For me, this idea (or belief) was once Christianity. However, after a brief stint as a Christian, I suddenly had the instinct to reject it. At the time, I didn’t really spell out my reasons for doing such a thing. Now, this abrupt rejection has led me to ask the following question: Why am I not a Christian?
Though Christianity has brought much good to society, one could make the case that it has been equally harmful. In the name of God, many wars were fought (the French Wars of Religion, Thirty Years War, etc.), many heretics were burned and many great thinkers were silenced. However, my rejection of Christianity stemmed more from the complete ignorance that some Christians displayed regarding these matters. More importantly, it stemmed from how Christianity was established in this world.
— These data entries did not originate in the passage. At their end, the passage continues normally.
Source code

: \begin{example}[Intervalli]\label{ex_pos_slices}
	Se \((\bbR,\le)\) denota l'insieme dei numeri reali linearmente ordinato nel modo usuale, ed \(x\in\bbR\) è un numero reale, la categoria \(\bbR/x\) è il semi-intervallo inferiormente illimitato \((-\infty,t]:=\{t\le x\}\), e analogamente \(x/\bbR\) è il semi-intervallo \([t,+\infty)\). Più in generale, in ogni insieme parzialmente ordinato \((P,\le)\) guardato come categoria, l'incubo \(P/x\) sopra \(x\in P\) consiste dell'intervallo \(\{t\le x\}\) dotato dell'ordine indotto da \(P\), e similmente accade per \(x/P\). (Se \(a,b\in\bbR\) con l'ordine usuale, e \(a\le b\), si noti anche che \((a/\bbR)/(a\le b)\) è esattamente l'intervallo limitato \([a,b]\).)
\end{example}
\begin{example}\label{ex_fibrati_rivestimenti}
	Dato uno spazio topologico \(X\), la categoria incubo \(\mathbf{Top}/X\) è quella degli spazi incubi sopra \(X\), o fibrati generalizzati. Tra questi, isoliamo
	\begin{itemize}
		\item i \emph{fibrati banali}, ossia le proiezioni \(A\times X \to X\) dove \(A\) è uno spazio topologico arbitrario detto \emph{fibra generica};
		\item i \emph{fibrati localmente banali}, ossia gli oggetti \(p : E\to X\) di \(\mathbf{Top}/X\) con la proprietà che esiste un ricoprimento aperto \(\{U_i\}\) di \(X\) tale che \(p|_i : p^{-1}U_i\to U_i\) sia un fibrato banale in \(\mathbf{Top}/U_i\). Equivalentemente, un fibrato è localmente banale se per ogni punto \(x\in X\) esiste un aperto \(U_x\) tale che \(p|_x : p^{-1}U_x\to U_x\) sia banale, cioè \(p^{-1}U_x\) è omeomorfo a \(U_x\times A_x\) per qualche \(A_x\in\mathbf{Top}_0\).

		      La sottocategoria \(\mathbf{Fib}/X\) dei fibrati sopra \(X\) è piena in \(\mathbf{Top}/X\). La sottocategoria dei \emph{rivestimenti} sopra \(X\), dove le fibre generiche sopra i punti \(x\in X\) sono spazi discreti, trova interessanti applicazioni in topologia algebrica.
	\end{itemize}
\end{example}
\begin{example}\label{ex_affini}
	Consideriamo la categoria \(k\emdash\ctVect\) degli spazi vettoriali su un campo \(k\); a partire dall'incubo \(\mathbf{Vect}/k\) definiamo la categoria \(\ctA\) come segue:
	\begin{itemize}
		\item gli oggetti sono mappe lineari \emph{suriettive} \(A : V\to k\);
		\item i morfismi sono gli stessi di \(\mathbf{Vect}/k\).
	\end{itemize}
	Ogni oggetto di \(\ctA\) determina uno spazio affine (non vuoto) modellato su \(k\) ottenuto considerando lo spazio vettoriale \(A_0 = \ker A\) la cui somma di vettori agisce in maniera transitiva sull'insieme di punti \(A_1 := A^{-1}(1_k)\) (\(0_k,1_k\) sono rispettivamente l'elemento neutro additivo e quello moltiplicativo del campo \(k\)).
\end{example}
Many people assume that Christianity was established in a peaceful, Christ-like manner, but its establishment was perhaps one of the bloodiest known to mankind. This led me to question whether Christianity was as fundamental as certain persons made it to be. I mean, at least intuitively, if God was as powerful and good as the Bible purports, the means of spreading his word shouldn’t have been as violent and forceful. Even today, many people (politicians, preachers, teachers, etc.) attempt to force religious dogmas on us – certainly not Christ-like behavior.
Another point on which I diverge from Christianity is its stance on morality. Most followers of Christianity (or any theistic religion) hold to the claim that “morality is dependent on God.” I take this to mean that if God did not exist, then morality (as we know it) would be lost. As it states in the Bible, “everything would be permissible.” Yet, I felt troubled by this notion because morality seemed to extend beyond the dictates of God. That is, morality seems to be something more than just what God says is “right or wrong.”
In the end, I’m certain my doubts about religion (Christianity in particular) won’t create groundbreaking arguments against it. But that wasn’t my point. I just wanted to offer an example of a person testing his beliefs. At times, we hesitate to question our beliefs for numerous reasons – social pressures, overwhelming utility, conformity, comfort, etc. How else will we know what they truly are?